→ TASK GOAL: Omit the pictures and copy the entries exactly.

→ RECORDS FOR THIS TASK:
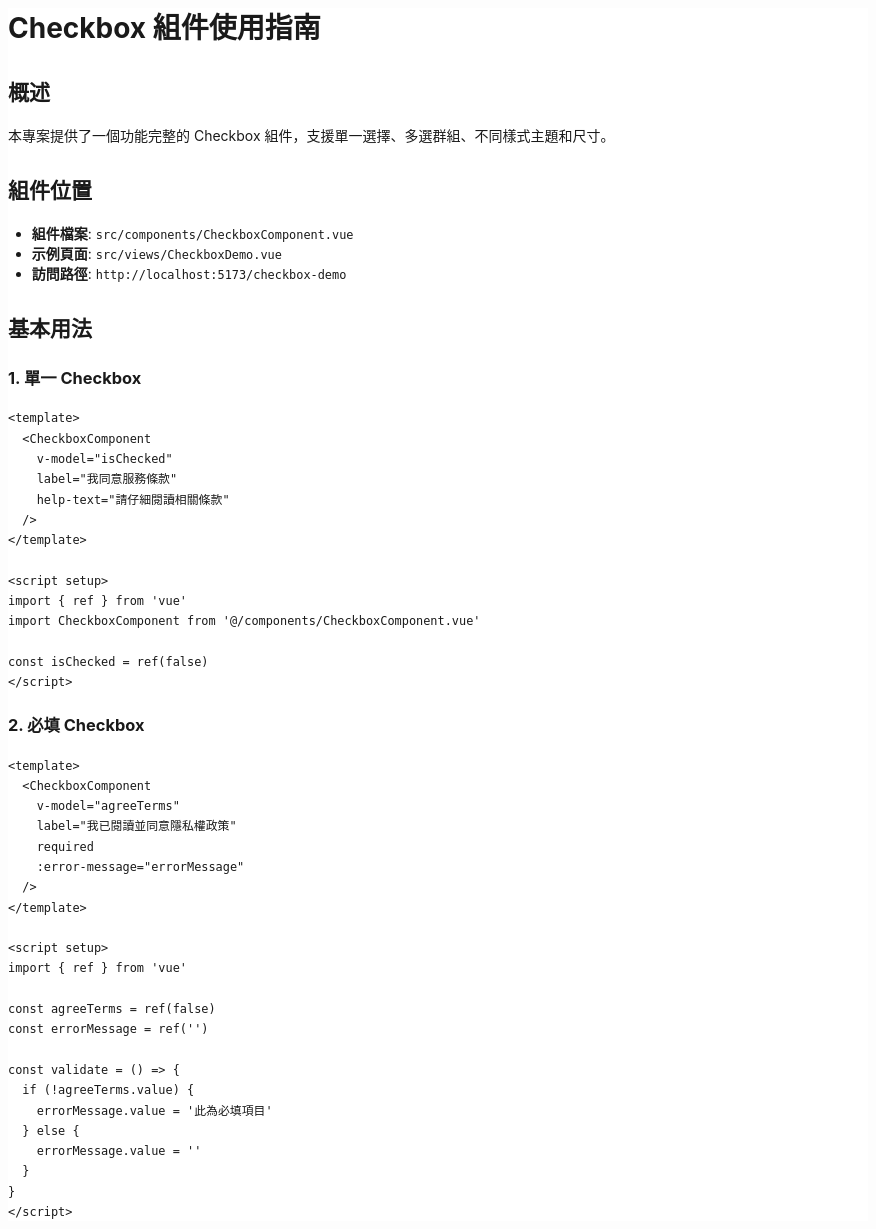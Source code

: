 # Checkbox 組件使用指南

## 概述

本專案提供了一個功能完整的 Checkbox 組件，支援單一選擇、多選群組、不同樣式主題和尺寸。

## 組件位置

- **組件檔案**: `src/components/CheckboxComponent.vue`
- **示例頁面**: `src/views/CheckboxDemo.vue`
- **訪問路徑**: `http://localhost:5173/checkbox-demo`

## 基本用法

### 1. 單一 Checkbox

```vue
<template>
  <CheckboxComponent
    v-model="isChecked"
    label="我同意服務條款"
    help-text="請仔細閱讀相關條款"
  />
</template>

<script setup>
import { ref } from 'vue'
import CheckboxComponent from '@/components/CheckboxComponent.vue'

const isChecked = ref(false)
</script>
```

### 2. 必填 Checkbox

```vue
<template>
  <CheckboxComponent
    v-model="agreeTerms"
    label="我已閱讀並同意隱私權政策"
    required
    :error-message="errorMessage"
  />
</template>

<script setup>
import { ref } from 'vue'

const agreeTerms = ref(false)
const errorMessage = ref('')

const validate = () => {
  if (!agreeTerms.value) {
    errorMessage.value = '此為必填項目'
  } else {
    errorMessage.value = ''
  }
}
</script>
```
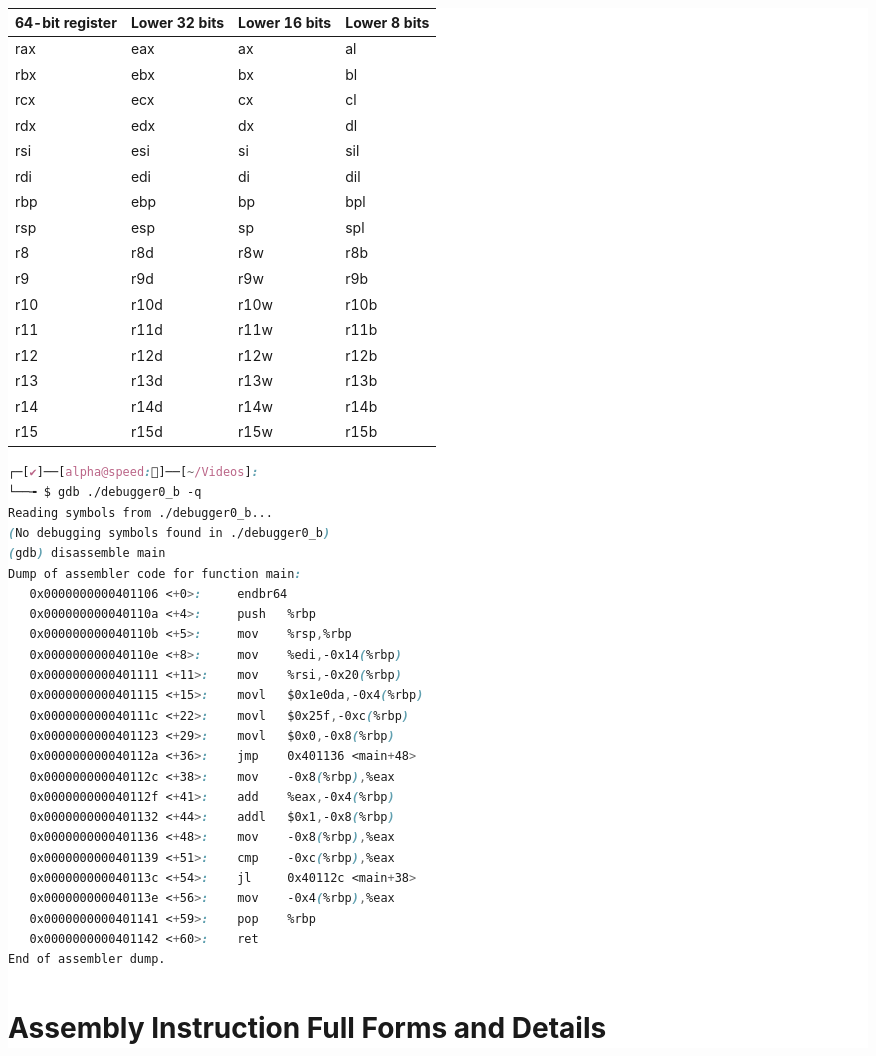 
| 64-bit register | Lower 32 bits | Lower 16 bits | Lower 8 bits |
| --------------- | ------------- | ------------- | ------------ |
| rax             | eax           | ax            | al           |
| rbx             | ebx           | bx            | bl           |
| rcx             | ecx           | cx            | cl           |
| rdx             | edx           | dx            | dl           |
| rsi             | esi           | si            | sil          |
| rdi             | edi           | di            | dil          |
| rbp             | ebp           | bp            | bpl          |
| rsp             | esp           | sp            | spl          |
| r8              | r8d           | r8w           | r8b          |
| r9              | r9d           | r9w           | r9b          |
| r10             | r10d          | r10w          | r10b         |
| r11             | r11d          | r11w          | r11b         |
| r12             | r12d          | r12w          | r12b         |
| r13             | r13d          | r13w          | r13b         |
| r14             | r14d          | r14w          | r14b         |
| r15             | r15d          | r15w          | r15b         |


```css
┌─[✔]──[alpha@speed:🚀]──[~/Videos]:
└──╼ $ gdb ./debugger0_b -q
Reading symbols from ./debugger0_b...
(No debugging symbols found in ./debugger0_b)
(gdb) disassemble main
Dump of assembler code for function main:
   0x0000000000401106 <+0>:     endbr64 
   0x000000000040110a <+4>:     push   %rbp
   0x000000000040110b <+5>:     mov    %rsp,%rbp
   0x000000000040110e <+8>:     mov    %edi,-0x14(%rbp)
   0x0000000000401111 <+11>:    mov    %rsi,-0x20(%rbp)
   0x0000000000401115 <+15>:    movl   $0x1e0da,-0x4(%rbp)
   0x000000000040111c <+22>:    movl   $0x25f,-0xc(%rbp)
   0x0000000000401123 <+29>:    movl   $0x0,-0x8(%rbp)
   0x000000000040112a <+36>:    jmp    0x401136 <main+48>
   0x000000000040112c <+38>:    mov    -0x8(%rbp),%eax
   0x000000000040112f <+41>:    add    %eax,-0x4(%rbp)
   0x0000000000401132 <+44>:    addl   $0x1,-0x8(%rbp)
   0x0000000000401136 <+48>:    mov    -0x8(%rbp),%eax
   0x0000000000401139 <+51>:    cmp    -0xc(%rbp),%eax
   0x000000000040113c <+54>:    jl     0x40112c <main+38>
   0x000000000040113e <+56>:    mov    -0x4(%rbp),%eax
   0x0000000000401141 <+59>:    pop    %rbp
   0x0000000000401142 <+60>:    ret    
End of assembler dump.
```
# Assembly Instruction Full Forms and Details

→ ANSWER BOX:
Source code

: # Checkbox 組件使用指南

## 概述

本專案提供了一個功能完整的 Checkbox 組件，支援單一選擇、多選群組、不同樣式主題和尺寸。

## 組件位置

- **組件檔案**: `src/components/CheckboxComponent.vue`
- **示例頁面**: `src/views/CheckboxDemo.vue`
- **訪問路徑**: `http://localhost:5173/checkbox-demo`

## 基本用法

### 1. 單一 Checkbox

```vue
<template>
  <CheckboxComponent
    v-model="isChecked"
    label="我同意服務條款"
    help-text="請仔細閱讀相關條款"
  />
</template>

<script setup>
import { ref } from 'vue'
import CheckboxComponent from '@/components/CheckboxComponent.vue'

const isChecked = ref(false)
</script>
```

### 2. 必填 Checkbox

```vue
<template>
  <CheckboxComponent
    v-model="agreeTerms"
    label="我已閱讀並同意隱私權政策"
    required
    :error-message="errorMessage"
  />
</template>

<script setup>
import { ref } from 'vue'

const agreeTerms = ref(false)
const errorMessage = ref('')

const validate = () => {
  if (!agreeTerms.value) {
    errorMessage.value = '此為必填項目'
  } else {
    errorMessage.value = ''
  }
}
</script>
```
| 64-bit register | Lower 32 bits | Lower 16 bits | Lower 8 bits |
| --------------- | ------------- | ------------- | ------------ |
| rax             | eax           | ax            | al           |
| rbx             | ebx           | bx            | bl           |
| rcx             | ecx           | cx            | cl           |
| rdx             | edx           | dx            | dl           |
| rsi             | esi           | si            | sil          |
| rdi             | edi           | di            | dil          |
| rbp             | ebp           | bp            | bpl          |
| rsp             | esp           | sp            | spl          |
| r8              | r8d           | r8w           | r8b          |
| r9              | r9d           | r9w           | r9b          |
| r10             | r10d          | r10w          | r10b         |
| r11             | r11d          | r11w          | r11b         |
| r12             | r12d          | r12w          | r12b         |
| r13             | r13d          | r13w          | r13b         |
| r14             | r14d          | r14w          | r14b         |
| r15             | r15d          | r15w          | r15b         |


```css
┌─[✔]──[alpha@speed:🚀]──[~/Videos]:
└──╼ $ gdb ./debugger0_b -q
Reading symbols from ./debugger0_b...
(No debugging symbols found in ./debugger0_b)
(gdb) disassemble main
Dump of assembler code for function main:
   0x0000000000401106 <+0>:     endbr64 
   0x000000000040110a <+4>:     push   %rbp
   0x000000000040110b <+5>:     mov    %rsp,%rbp
   0x000000000040110e <+8>:     mov    %edi,-0x14(%rbp)
   0x0000000000401111 <+11>:    mov    %rsi,-0x20(%rbp)
   0x0000000000401115 <+15>:    movl   $0x1e0da,-0x4(%rbp)
   0x000000000040111c <+22>:    movl   $0x25f,-0xc(%rbp)
   0x0000000000401123 <+29>:    movl   $0x0,-0x8(%rbp)
   0x000000000040112a <+36>:    jmp    0x401136 <main+48>
   0x000000000040112c <+38>:    mov    -0x8(%rbp),%eax
   0x000000000040112f <+41>:    add    %eax,-0x4(%rbp)
   0x0000000000401132 <+44>:    addl   $0x1,-0x8(%rbp)
   0x0000000000401136 <+48>:    mov    -0x8(%rbp),%eax
   0x0000000000401139 <+51>:    cmp    -0xc(%rbp),%eax
   0x000000000040113c <+54>:    jl     0x40112c <main+38>
   0x000000000040113e <+56>:    mov    -0x4(%rbp),%eax
   0x0000000000401141 <+59>:    pop    %rbp
   0x0000000000401142 <+60>:    ret    
End of assembler dump.
```
# Assembly Instruction Full Forms and Details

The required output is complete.